Breytenbach emphasises that firebreaks not only prevent the spread of fires but also serve as access routes, escape routes, anchor points and control lines from where backfires can be started.
“Also, make sure there is a fire strategy in your area. If it’s not in place, farmers will suffer damage.”
Breytenbach says that in his home district in the south-eastern Free State, farmers have created 126km of strategic firebreaks along the roads, each 15-20m wide.
“They also know that it creates the point from which we can start a backfire. Even if the wind is blowing at 80km/h, we can still do it because we have prepared lines. If you don’t have it, you are at the mercy of the fire, and it will do as it pleases with you.”
Five important reasons
Breytenbach highlights five important reasons in which firebreaks can change the outcome of a veld fire.
- Firebreaks should prevent a fire from spreading over them. The width of the firebreak will depend on how significant the fire risk is and whether you need something wider than just a standard firebreak that meets legal requirements. “All precautions you take, however, must be sustainable and feasible. It is obviously not economically sustainable to create up to 100m-wide buffer zones on your farm, but you can still create strategic firebreaks, for example, on the shoulders of the dirt roads.”
- When a fire is approaching you, you light a backfire. But if you don’t have a prepared line – in veld fire terms, a control line from where you can start a controlled fire – you should go to the nearest place you can find, says Breytenbach. “If it’s a road, then I use it. But if the tambuki grass is 3m high along that road and the wind is blowing at 60km/h, I can’t use that line. The fire will go higher than that anyway.”
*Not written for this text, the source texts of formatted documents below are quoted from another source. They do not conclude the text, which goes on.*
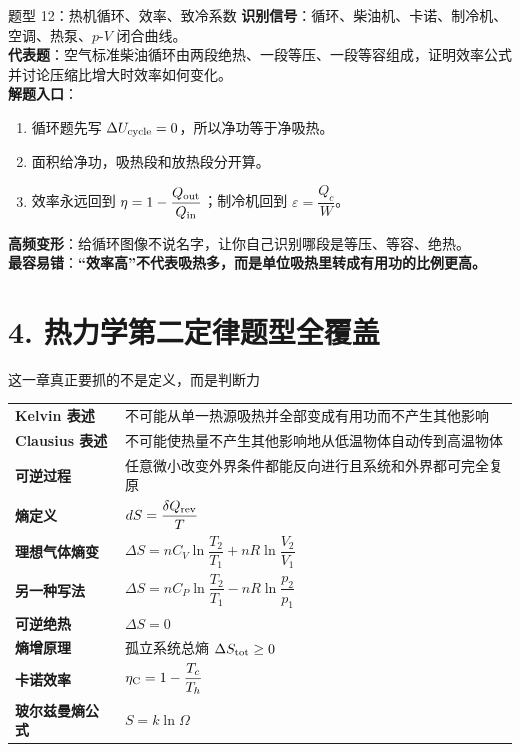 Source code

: \documentclass[11pt,a4paper]{ctexart}
\newcommand{\warn}[1]{\textcolor{red!70!black}{\textbf{#1}}}
\begin{document}
\begin{typebox}{题型 12：热机循环、效率、致冷系数}
\textbf{识别信号}：循环、柴油机、卡诺、制冷机、空调、热泵、\(p\)-\(V\) 闭合曲线。\\
\textbf{代表题}：空气标准柴油循环由两段绝热、一段等压、一段等容组成，证明效率公式并讨论压缩比增大时效率如何变化。\\
\textbf{解题入口}：
\begin{enumerate}
  \item 循环题先写 \(\Delta U_{\rm cycle}=0\)，所以净功等于净吸热。
  \item 面积给净功，吸热段和放热段分开算。
  \item 效率永远回到 \(\eta=1-\dfrac{Q_{\rm out}}{Q_{\rm in}}\)；制冷机回到 \(\varepsilon=\dfrac{Q_c}{W}\)。
\end{enumerate}
\textbf{高频变形}：给循环图像不说名字，让你自己识别哪段是等压、等容、绝热。\\
\textbf{最容易错}：\warn{“效率高”不代表吸热多，而是单位吸热里转成有用功的比例更高。}
\end{typebox}

\section*{4. 热力学第二定律题型全覆盖}

\begin{introbox}{这一章真正要抓的不是定义，而是判断力}
\begin{tabularx}{\textwidth}{>{\bfseries}p{4.0cm}X}
Kelvin 表述 & 不可能从单一热源吸热并全部变成有用功而不产生其他影响 \\[2pt]
Clausius 表述 & 不可能使热量不产生其他影响地从低温物体自动传到高温物体 \\[2pt]
可逆过程 & 任意微小改变外界条件都能反向进行且系统和外界都可完全复原 \\[2pt]
熵定义 & \(dS=\dfrac{\delta Q_{\rm rev}}{T}\) \\[2pt]
理想气体熵变 & \(\Delta S=nC_V\ln\dfrac{T_2}{T_1}+nR\ln\dfrac{V_2}{V_1}\) \\[2pt]
另一种写法 & \(\Delta S=nC_P\ln\dfrac{T_2}{T_1}-nR\ln\dfrac{p_2}{p_1}\) \\[2pt]
可逆绝热 & \(\Delta S=0\) \\[2pt]
熵增原理 & 孤立系统总熵 \(\Delta S_{\rm tot}\ge 0\) \\[2pt]
卡诺效率 & \(\eta_{\rm C}=1-\dfrac{T_c}{T_h}\) \\[2pt]
玻尔兹曼熵公式 & \(S=k\ln\Omega\)
\end{tabularx}
\end{introbox}
\end{document}
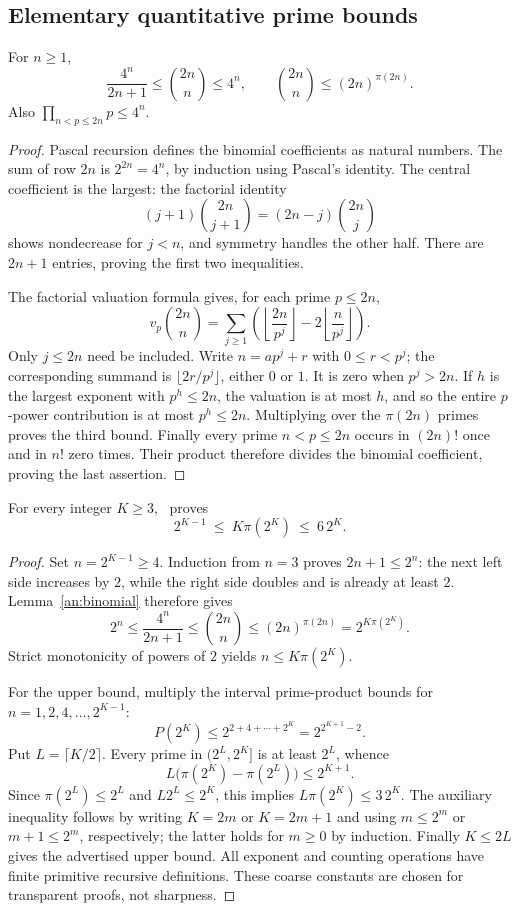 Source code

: \subsection{Elementary quantitative prime bounds}
\begin{lemma}\label{an:binomial}
For $n\ge1$,
\[
 \frac{4^n}{2n+1}\le \binom{2n}{n}\le4^n,
 \qquad \binom{2n}{n}\le(2n)^{\pi(2n)}.
\]
Also $\prod_{n<p\le2n}p\le4^n$.
\end{lemma}
\begin{proof}
Pascal recursion defines the binomial coefficients as natural numbers. The sum of row $2n$ is $2^{2n}=4^n$, by induction using Pascal's identity. The central coefficient is the largest: the factorial identity
\[
 (j+1)\binom{2n}{j+1}=(2n-j)\binom{2n}{j}
\]
shows nondecrease for $j<n$, and symmetry handles the other half. There are $2n+1$ entries, proving the first two inequalities.

The factorial valuation formula gives, for each prime $p\le2n$,
\[
 v_p\binom{2n}{n}
 =\sum_{j\ge1}\left(\left\lfloor\frac{2n}{p^j}\right\rfloor
       -2\left\lfloor\frac n{p^j}\right\rfloor\right).
\]
Only $j\le2n$ need be included. Write $n=ap^j+r$ with $0\le r<p^j$; the corresponding summand is $\lfloor2r/p^j\rfloor$, either $0$ or $1$. It is zero when $p^j>2n$. If $h$ is the largest exponent with $p^h\le2n$, the valuation is at most $h$, and so the entire $p$-power contribution is at most $p^h\le2n$. Multiplying over the $\pi(2n)$ primes proves the third bound. Finally every prime $n<p\le2n$ occurs in $(2n)!$ once and in $n!$ zero times. Their product therefore divides the binomial coefficient, proving the last assertion.
\end{proof}

\begin{theorem}\label{an:chebyshev}
For every integer $K\ge3$, \ipra\ proves
\[
 2^{K-1}\ \le\ K\pi(2^K)\ \le\ 6\,2^K.
\]
\end{theorem}
\begin{proof}
Set $n=2^{K-1}\ge4$. Induction from $n=3$ proves $2n+1\le2^n$: the next left side increases by $2$, while the right side doubles and is already at least $2$. Lemma~\ref{an:binomial} therefore gives
\[
 2^n\le\frac{4^n}{2n+1}\le \binom{2n}{n}
 \le (2n)^{\pi(2n)}=2^{K\pi(2^K)}.
\]
Strict monotonicity of powers of $2$ yields $n\le K\pi(2^K)$.

For the upper bound, multiply the interval prime-product bounds for $n=1,2,4,\ldots,2^{K-1}$:
\[
 P(2^K)\le 2^{2+4+\cdots+2^K}=2^{2^{K+1}-2}.
\]
Put $L=\lceil K/2\rceil$. Every prime in $(2^L,2^K]$ is at least $2^L$, whence
\[
 L\bigl(\pi(2^K)-\pi(2^L)\bigr)\le2^{K+1}.
\]
Since $\pi(2^L)\le2^L$ and $L2^L\le2^K$, this implies $L\pi(2^K)\le3\,2^K$. The auxiliary inequality follows by writing $K=2m$ or $K=2m+1$ and using $m\le2^m$ or $m+1\le2^m$, respectively; the latter holds for $m\ge0$ by induction. Finally $K\le2L$ gives the advertised upper bound. All exponent and counting operations have finite primitive recursive definitions. These coarse constants are chosen for transparent proofs, not sharpness.
\end{proof}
- You cannot start to fight a fire randomly. You begin to extinguish it at an anchor point, explains Breytenbach. “With large fires, every place where it crosses a firebreak becomes a potential anchor point from where we can begin fire suppression. In this way, you can break up the large fire into geographical areas and extinguish it piece by piece but simultaneously.” In practice, it often happens that the people who come to extinguish the fire go to the back of the fire and spray it dead. However, once the wind reaches 25 km/h or stronger, they won’t catch the fire because its spread is faster than their momentum, especially in thick grass that grows after heavy rain.
- The firebreak provides access to the fire for firefighters. “The field is not flat; it’s a nightmare to drive in, and of course, very dangerous too. The faster I can gain access to the fire by driving along fire roads, the faster and more efficiently I can fight the fire.”
- In cases where the fire suddenly changes direction or where firefighters miscalculate the rate at which it spreads, firebreaks or fire roads also serve as a vital escape route.